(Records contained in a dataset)
- - - -
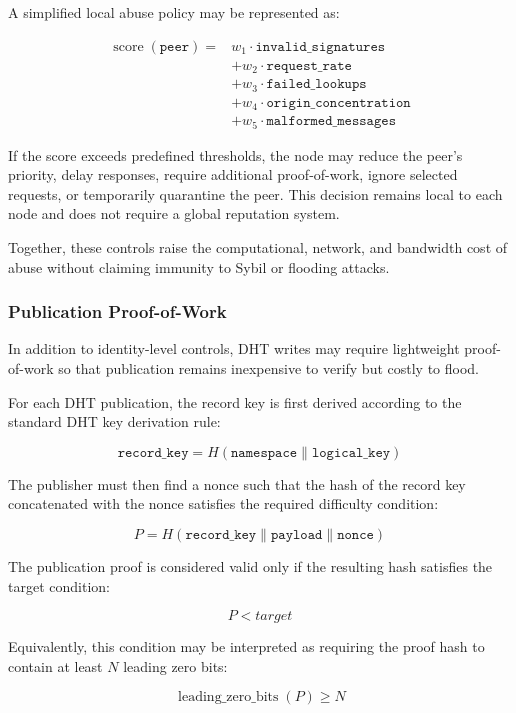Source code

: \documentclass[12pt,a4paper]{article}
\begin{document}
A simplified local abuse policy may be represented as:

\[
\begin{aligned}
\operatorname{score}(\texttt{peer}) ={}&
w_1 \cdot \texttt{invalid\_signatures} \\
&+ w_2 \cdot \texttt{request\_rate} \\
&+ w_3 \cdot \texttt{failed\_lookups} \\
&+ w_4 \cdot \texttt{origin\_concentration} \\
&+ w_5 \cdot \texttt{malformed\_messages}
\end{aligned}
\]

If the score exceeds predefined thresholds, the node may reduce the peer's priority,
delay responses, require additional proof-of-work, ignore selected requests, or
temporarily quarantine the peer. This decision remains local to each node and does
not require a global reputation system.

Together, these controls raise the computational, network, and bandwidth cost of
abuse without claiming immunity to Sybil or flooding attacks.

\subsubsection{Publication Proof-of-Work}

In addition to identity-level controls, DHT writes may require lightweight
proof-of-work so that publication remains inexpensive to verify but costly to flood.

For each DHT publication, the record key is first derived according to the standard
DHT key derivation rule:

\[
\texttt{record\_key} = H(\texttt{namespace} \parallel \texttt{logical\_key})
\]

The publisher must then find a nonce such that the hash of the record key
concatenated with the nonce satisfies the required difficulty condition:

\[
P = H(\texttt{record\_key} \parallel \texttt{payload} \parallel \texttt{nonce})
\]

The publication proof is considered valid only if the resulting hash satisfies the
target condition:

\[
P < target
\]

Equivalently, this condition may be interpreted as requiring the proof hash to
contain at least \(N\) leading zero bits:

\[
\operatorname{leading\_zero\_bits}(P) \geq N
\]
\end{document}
- - - -
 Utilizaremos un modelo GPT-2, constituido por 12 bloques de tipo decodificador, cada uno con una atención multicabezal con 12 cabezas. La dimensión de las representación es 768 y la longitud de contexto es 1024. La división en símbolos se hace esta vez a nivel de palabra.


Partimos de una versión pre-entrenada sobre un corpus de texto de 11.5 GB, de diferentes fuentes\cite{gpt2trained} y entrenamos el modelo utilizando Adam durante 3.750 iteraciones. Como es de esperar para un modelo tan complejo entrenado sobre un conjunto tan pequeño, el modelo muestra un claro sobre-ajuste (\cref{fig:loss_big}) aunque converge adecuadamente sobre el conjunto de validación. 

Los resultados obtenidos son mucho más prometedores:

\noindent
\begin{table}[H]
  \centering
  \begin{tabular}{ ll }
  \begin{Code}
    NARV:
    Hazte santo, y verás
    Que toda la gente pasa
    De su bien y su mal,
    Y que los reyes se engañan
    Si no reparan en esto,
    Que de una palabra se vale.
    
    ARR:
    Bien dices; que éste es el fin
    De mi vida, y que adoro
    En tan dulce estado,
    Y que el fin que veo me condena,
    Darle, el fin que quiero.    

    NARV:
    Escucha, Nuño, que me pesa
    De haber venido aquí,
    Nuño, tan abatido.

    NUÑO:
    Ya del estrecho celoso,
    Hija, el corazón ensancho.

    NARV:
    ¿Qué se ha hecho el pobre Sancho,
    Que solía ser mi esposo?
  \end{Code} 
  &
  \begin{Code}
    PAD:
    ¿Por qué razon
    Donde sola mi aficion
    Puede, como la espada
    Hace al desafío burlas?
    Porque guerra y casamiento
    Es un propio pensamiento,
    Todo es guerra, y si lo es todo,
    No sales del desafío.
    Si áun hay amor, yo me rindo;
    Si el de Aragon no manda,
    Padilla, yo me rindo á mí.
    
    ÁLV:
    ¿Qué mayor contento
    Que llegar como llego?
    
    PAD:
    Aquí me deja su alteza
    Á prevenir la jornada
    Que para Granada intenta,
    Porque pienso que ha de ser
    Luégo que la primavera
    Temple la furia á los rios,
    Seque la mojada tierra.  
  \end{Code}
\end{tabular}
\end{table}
- - - -
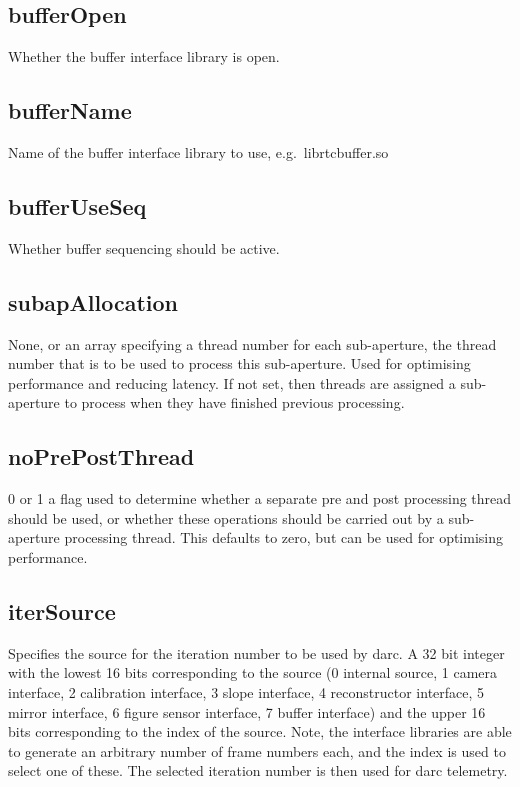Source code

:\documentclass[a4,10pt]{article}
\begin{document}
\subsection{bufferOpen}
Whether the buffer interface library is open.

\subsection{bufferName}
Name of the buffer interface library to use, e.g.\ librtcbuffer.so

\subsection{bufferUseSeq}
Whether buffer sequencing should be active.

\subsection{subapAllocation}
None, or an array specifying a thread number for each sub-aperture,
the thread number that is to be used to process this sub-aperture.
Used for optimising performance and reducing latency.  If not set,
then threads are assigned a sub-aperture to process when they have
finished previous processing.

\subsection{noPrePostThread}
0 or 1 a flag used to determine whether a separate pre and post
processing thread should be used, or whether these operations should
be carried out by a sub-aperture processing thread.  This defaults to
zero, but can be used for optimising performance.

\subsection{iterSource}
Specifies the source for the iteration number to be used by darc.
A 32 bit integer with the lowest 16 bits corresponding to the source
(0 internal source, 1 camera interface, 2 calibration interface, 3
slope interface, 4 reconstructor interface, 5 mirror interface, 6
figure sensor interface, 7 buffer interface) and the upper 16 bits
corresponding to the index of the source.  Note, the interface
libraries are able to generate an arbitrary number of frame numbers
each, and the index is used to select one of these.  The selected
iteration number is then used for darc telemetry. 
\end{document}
- - - -
TASK STATEMENT:
Go over the entries above and tally the lines holding "performance"; please answer with the number alone.

RESPONSE:
2